> **Information given**
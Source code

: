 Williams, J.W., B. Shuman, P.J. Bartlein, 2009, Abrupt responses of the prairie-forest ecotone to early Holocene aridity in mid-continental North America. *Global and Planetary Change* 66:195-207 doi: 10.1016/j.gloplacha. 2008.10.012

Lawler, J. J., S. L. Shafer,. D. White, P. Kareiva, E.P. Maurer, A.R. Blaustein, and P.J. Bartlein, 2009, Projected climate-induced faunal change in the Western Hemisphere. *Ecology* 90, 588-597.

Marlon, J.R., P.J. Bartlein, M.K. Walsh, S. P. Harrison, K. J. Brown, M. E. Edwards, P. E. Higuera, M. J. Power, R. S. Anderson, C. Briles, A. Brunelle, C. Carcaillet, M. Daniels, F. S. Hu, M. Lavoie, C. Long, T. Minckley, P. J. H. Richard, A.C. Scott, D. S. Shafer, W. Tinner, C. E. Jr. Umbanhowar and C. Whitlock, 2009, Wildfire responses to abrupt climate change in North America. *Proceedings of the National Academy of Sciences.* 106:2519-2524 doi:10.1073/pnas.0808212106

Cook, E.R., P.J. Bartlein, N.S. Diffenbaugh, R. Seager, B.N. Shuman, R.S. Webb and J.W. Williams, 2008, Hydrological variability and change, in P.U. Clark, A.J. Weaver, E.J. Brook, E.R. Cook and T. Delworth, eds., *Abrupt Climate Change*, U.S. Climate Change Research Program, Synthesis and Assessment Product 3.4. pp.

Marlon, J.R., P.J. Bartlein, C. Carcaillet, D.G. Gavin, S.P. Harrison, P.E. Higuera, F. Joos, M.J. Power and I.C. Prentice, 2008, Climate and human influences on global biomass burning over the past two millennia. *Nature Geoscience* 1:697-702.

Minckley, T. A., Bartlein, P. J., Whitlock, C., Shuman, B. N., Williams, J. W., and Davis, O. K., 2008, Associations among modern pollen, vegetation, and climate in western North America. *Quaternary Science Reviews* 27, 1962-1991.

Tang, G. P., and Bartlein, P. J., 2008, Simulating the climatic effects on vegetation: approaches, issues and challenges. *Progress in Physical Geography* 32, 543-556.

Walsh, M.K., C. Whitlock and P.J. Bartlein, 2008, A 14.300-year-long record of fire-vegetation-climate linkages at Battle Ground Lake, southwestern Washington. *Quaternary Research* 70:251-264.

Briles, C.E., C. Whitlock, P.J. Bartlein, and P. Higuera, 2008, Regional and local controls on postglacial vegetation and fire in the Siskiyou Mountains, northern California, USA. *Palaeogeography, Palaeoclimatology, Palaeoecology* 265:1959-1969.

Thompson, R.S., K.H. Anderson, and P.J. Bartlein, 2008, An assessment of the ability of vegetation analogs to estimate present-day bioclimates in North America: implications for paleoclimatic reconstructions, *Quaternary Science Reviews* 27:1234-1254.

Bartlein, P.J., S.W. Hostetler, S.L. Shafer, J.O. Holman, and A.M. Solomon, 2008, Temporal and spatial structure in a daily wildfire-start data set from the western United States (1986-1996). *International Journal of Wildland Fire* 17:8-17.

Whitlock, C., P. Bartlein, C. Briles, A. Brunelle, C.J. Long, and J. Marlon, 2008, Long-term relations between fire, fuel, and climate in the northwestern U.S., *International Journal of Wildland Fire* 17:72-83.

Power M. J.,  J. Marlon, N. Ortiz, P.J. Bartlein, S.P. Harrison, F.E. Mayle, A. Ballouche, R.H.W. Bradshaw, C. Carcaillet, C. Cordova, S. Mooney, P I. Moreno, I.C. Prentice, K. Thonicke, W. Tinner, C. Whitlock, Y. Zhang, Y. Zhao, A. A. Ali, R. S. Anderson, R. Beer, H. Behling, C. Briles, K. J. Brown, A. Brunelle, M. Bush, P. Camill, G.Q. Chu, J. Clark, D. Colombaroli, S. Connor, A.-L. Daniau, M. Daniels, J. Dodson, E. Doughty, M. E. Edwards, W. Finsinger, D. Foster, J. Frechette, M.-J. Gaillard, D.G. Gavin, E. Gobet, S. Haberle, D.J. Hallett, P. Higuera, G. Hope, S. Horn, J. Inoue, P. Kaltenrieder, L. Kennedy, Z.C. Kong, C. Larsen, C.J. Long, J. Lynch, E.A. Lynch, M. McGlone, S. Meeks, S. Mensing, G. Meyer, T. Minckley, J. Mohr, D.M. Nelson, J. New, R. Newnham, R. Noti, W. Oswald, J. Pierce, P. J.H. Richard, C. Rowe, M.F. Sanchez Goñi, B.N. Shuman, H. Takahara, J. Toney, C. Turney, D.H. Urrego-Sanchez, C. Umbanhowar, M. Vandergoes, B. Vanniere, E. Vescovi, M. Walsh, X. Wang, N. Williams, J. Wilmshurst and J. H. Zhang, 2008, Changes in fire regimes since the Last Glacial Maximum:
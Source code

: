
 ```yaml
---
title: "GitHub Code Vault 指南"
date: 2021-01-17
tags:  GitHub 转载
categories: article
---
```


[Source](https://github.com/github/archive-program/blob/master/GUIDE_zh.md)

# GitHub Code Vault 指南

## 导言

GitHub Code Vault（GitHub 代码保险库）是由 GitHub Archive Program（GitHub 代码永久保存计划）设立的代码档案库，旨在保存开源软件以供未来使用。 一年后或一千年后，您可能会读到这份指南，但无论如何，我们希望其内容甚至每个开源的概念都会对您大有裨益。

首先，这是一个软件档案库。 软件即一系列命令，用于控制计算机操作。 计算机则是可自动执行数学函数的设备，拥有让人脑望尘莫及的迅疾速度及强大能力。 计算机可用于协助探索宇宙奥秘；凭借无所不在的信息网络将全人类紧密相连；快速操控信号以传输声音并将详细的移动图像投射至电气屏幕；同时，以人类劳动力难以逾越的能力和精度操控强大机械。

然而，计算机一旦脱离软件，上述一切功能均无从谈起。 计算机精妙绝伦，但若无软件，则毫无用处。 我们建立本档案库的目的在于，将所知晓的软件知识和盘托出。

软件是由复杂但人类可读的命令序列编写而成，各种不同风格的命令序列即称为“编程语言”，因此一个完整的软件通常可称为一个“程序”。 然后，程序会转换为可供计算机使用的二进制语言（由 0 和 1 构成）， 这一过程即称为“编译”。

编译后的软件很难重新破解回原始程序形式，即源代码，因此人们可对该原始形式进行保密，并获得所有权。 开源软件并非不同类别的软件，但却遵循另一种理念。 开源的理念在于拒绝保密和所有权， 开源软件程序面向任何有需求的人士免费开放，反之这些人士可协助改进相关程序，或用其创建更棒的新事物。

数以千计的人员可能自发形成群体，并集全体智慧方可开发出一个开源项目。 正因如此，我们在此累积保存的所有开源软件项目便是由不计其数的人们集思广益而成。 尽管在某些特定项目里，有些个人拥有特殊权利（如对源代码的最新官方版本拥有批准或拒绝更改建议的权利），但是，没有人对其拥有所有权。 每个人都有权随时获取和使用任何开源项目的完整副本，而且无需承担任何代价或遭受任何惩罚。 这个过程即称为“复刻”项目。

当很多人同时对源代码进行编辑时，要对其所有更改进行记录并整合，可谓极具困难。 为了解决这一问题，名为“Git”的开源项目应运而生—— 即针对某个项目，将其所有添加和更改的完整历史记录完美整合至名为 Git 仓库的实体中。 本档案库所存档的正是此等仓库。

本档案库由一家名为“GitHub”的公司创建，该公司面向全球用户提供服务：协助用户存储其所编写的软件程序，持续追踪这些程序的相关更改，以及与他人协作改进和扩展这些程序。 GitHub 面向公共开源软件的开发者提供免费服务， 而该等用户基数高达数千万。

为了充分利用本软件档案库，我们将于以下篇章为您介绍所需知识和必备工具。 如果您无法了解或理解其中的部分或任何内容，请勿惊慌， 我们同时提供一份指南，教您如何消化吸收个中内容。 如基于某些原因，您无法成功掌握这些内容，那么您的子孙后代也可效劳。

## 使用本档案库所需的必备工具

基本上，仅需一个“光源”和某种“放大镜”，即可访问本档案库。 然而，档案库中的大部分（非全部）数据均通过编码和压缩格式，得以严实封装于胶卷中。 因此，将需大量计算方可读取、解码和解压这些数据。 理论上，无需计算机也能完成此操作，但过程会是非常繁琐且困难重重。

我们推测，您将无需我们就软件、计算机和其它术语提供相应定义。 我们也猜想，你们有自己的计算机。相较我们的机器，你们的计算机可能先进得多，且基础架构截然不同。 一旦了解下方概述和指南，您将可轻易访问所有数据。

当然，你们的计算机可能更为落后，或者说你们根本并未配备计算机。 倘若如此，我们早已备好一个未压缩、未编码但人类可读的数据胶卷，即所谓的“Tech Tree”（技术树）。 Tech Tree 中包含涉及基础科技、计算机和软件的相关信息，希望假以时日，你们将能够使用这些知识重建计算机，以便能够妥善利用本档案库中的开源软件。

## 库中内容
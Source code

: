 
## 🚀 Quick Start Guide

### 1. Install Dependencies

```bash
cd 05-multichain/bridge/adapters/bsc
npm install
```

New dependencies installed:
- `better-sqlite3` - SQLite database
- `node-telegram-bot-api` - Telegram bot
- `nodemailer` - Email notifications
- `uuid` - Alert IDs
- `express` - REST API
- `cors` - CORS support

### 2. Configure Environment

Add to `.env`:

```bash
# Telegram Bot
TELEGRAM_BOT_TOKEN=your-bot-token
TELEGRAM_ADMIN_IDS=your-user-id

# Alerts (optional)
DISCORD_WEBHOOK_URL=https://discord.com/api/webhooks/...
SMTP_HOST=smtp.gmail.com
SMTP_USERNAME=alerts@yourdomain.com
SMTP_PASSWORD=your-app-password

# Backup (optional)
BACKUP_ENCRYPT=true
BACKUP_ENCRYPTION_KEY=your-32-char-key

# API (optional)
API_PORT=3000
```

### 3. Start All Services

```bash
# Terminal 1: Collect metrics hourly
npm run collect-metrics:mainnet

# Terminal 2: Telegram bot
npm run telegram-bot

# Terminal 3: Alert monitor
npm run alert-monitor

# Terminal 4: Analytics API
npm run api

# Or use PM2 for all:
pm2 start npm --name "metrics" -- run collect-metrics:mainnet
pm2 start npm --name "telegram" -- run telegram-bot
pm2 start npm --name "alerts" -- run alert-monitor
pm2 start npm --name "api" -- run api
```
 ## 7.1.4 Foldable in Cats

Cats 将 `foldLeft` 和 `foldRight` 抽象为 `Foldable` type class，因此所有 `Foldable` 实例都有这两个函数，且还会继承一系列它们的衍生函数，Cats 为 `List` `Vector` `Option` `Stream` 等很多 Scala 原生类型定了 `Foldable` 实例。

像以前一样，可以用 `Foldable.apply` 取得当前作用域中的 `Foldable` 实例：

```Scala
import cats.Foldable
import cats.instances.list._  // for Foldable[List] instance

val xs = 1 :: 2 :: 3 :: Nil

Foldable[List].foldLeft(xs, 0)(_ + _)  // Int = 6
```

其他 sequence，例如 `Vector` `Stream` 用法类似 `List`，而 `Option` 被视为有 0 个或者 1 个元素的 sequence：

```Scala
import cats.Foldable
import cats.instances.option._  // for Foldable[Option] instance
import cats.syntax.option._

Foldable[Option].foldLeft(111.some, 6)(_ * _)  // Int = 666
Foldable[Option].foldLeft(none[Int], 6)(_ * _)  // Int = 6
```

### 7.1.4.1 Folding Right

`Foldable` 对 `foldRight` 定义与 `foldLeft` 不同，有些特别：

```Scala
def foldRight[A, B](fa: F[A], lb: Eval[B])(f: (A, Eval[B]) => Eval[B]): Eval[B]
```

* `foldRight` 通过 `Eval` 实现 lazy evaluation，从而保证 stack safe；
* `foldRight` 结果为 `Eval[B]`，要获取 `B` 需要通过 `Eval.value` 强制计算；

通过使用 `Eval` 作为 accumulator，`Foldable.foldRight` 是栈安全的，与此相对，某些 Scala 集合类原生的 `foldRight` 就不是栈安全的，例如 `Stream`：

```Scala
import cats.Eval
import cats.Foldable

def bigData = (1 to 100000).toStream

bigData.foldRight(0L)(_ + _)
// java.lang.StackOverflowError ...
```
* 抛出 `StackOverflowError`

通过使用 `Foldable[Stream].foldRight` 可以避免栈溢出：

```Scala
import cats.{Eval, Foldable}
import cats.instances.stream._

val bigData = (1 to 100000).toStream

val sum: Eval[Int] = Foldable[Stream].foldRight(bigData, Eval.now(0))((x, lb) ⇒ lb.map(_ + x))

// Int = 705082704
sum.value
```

> **Problem description**
Select and copy every line from the records that includes the word "Eval".

> **Answer space**
def foldRight[A, B](fa: F[A], lb: Eval[B])(f: (A, Eval[B]) => Eval[B]): Eval[B]
* `foldRight` 通过 `Eval` 实现 lazy evaluation，从而保证 stack safe；
* `foldRight` 结果为 `Eval[B]`，要获取 `B` 需要通过 `Eval.value` 强制计算；
通过使用 `Eval` 作为 accumulator，`Foldable.foldRight` 是栈安全的，与此相对，某些 Scala 集合类原生的 `foldRight` 就不是栈安全的，例如 `Stream`：
import cats.Eval
import cats.{Eval, Foldable}
val sum: Eval[Int] = Foldable[Stream].foldRight(bigData, Eval.now(0))((x, lb) ⇒ lb.map(_ + x))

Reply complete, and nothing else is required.